Daily Fishing and Outdoor Report

[The Capital] by Pamela Wood - May 5, 2011 

As the saying goes, if at first you don't succeed, try, try again.

A team from the Department of Natural Resources headed out into the Chesapeake Bay on Tuesday to finish a job it first tried on Monday - hauling in hundreds of yards of illegal fish nets bursting with dead, rotting rockfish.

It took four hours for the crew of the M/V A.V. Sandusky to haul in 1,400 yards of gill nets submerged in the bay between Tilghman Island and North Beach.

As the Sandusky pulled into the dock at the DNR's Matapeake facility on Kent Island, the stench of rotting fish was overwhelming. Flies buzzed around a Dumpster full of fish and a big pile on the deck.

'It just permeates everything,' said Capt. Shawn Orr, whose team will spend Wednesday scrubbing the smell out of the boat.

The nets contained about 400 large rockfish, also called striped bass.

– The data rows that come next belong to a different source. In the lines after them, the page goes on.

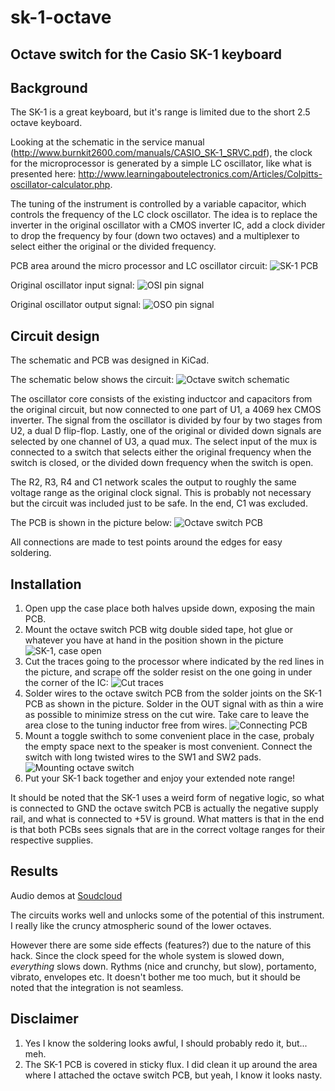 # sk-1-octave
## Octave switch for the Casio SK-1 keyboard

## Background
The SK-1 is a great keyboard, but it's range is limited due to the short 2.5 octave keyboard.

Looking at the schematic in the service manual (http://www.burnkit2600.com/manuals/CASIO_SK-1_SRVC.pdf), the clock for the microprocessor is generated by a simple LC oscillator, like what is presented here: http://www.learningaboutelectronics.com/Articles/Colpitts-oscillator-calculator.php.

The tuning of the instrument is controlled by a variable capacitor, which controls the frequency of the LC clock oscillator. The idea is to replace the inverter in the original oscillator with a CMOS inverter IC, add a clock divider to drop the frequency by four (down two octaves) and a multiplexer to select either the original or the divided frequency.

PCB area around the micro processor and LC oscillator circuit:
![SK-1 PCB](./pics/sk-1%20PCB.jpg)

Original oscillator input signal:
![OSI pin signal](./pics/osi.jpg)

Original oscillator output signal:
![OSO pin signal](./pics/oso.jpg)

## Circuit design
The schematic and PCB was designed in KiCad.

The schematic below shows the circuit:
![Octave switch schematic](./pics/schematic.png)

The oscillator core consists of the existing inductcor and capacitors from the original circuit, but now connected to one part of U1, a 4069 hex CMOS inverter. The signal from the oscillator is divided by four by two stages from U2, a dual D flip-flop. Lastly, one of the original or divided down signals are selected by one channel of U3, a quad mux. The select input of the mux is connected to a switch that selects either the original frequency when the switch is closed, or the divided down frequency when the switch is open.

The R2, R3, R4 and C1 network scales the output to roughly the same voltage range as the original clock signal. This is probably not necessary but the circuit was included just to be safe. In the end, C1 was excluded.

The PCB is shown in the picture below:
![Octave switch PCB](./pics/octave%20switch%20PCB.png)

All connections are made to test points around the edges for easy soldering.

## Installation
1. Open upp the case place both halves upside down, exposing the main PCB.
2. Mount the octave switch PCB witg double sided tape, hot glue or whatever you have at hand in the position shown in the picture ![SK-1, case open](./pics/sk1_case_open.jpg)
3. Cut the traces going to the processor where indicated by the red lines in the picture, and scrape off the solder resist on the one going in under the corner of the IC: ![Cut traces](./pics/pcb_cut_traces.jpg)
4. Solder wires to the octave switch PCB from the solder joints on the SK-1 PCB as shown in the picture. Solder in the OUT signal with as thin a wire as possible to minimize stress on the cut wire. Take care to leave the area close to the tuning inductor free from wires. ![Connecting PCB](./pics/sk1_octave_pcb_mouting.jpg)
5. Mount a toggle swithch to some convenient place in the case, probaly the empty space next to the speaker is most convenient. Connect the switch with long twisted wires to the SW1 and SW2 pads. ![Mounting octave switch](./pics/sk1_octave_switch_mounting.jpg)
6. Put your SK-1 back together and enjoy your extended note range!

It should be noted that the SK-1 uses a weird form of negative logic, so what is connected to GND the octave switch PCB is actually the negative supply rail, and what is connected to +5V is ground. What matters is that in the end is that both PCBs sees signals that are in the correct voltage ranges for their respective supplies.

## Results
Audio demos at [Soudcloud](https://soundcloud.com/exterm/sk-1-octave)

The circuits works well and unlocks some of the potential of this instrument. I really like the cruncy atmospheric sound of the lower octaves.

However there are some side effects (features?) due to the nature of this hack. Since the clock speed for the whole system is slowed down, _everything_ slows down. Rythms (nice and crunchy, but slow), portamento, vibrato, envelopes etc. It doesn't bother me too much, but it should be noted that the integration is not seamless.

## Disclaimer
1. Yes I know the soldering looks awful, I should probably redo it, but... meh.
2. The SK-1 PCB is covered in sticky flux. I did clean it up around the area where I attached the octave switch PCB, but yeah, I know it looks nasty.
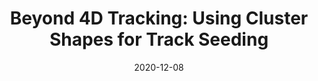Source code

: ---
title: "Beyond 4D Tracking: Using Cluster Shapes for Track Seeding"
date: 2020-12-08
venue: JINST 16 (2021) P05001
link: https://doi.org/10.1088/1748-0221/16/05/P05001
inspire_id: 1835319
authors: Patrick J. Fox, Shangqing Huang, Joshua Isaacson,  et al.
bibtex: '@article{Fox:2020hfm,\n archiveprefix = {arXiv},\n author = {Fox, Patrick J. and Huang, Shangqing and Isaacson, Joshua and Ju, Xiangyang and Nachman, Benjamin},\n doi = {10.1088/1748-0221/16/05/P05001},\n eprint = {2012.04533},\n journal = {JINST},\n number = {05},\n pages = {P05001},\n primaryclass = {physics.ins-det},\n reportnumber = {FERMILAB-PUB-20-650-T},\n title = {{Beyond 4D Tracking: Using Cluster Shapes for Track Seeding}},\n volume = {16},\n year = {2021}\n}\n'
---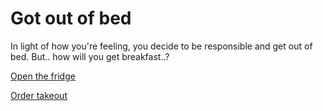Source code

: # Got out of bed

In light of how you're feeling, you decide to be responsible and get out of bed. But.. how will you get breakfast..?

[Open the fridge](Open-the-fridge/fridge.md)

[Order takeout](Order-takeout/Got-breakfast.md)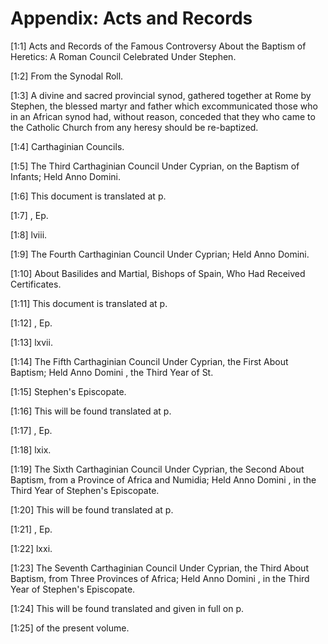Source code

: # Appendix: Acts and Records

[1:1] Acts and Records of the Famous Controversy About the Baptism of Heretics: A Roman Council Celebrated Under Stephen.

[1:2] From the Synodal Roll.

[1:3] A divine and sacred provincial synod, gathered together at Rome by Stephen, the blessed martyr and father which excommunicated those who in an African synod had, without reason, conceded that they who came to the Catholic Church from any heresy should be re-baptized.

[1:4] Carthaginian Councils.

[1:5] The Third Carthaginian Council Under Cyprian, on the Baptism of Infants; Held Anno Domini.

[1:6] This document is translated at p.

[1:7] , Ep.

[1:8] lviii.

[1:9] The Fourth Carthaginian Council Under Cyprian; Held Anno Domini.

[1:10] About Basilides and Martial, Bishops of Spain, Who Had Received Certificates.

[1:11] This document is translated at p.

[1:12] , Ep.

[1:13] lxvii.

[1:14] The Fifth Carthaginian Council Under Cyprian, the First About Baptism; Held Anno Domini , the Third Year of St.

[1:15] Stephen's Episcopate.

[1:16] This will be found translated at p.

[1:17] , Ep.

[1:18] lxix.

[1:19] The Sixth Carthaginian Council Under Cyprian, the Second About Baptism, from a Province of Africa and Numidia; Held Anno Domini , in the Third Year of Stephen's Episcopate.

[1:20] This will be found translated at p.

[1:21] , Ep.

[1:22] lxxi.

[1:23] The Seventh Carthaginian Council Under Cyprian, the Third About Baptism, from Three Provinces of Africa; Held Anno Domini , in the Third Year of Stephen's Episcopate.

[1:24] This will be found translated and given in full on p.

[1:25] of the present volume.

As they weigh about 15 pounds apiece, that's 3 tons of fish.

The nets also had snared other fish, horseshoe crabs and fishing lures.

'You name it, it's in there,' Orr said.

The nets were discovered Sunday by recreational fishermen whose lines got caught up in them.

Commercial watermen are allowed to use gill nets in winter months to catch rockfish. They must not be anchored and the waterman must stay in the area near the net.

Since the end of January, Natural Resources Police have discovered several illegally submerged, unattended nets. They hauled in more than 13 tons of rockfish from the nets, not counting yesterday's haul.

An investigation continues into the poaching activity, said Sgt. Robert Ford, a spokesman for the Natural Resources Police.

The nets brought in yesterday will be examined for evidence that might help in the investigation.

Ed Liccione videotaped the scene at Matapeake on Tuesday. As state chairman of the Coastal Conservation Association, a recreational fishing group, he has been following the illegal netting discoveries.

'It's absolutely disgusting when you see the dead fish,' he said.

Liccione said a lot of money is spent on the poaching investigation and for the state workers who manned watermen's check-in stations at the end of the winter netting season. He questions whether it's worth spending that much money - or whether the state would be better off eliminating the gill net season for rockfish altogether.

'Is that affordable to the citizens of Maryland?' he asked.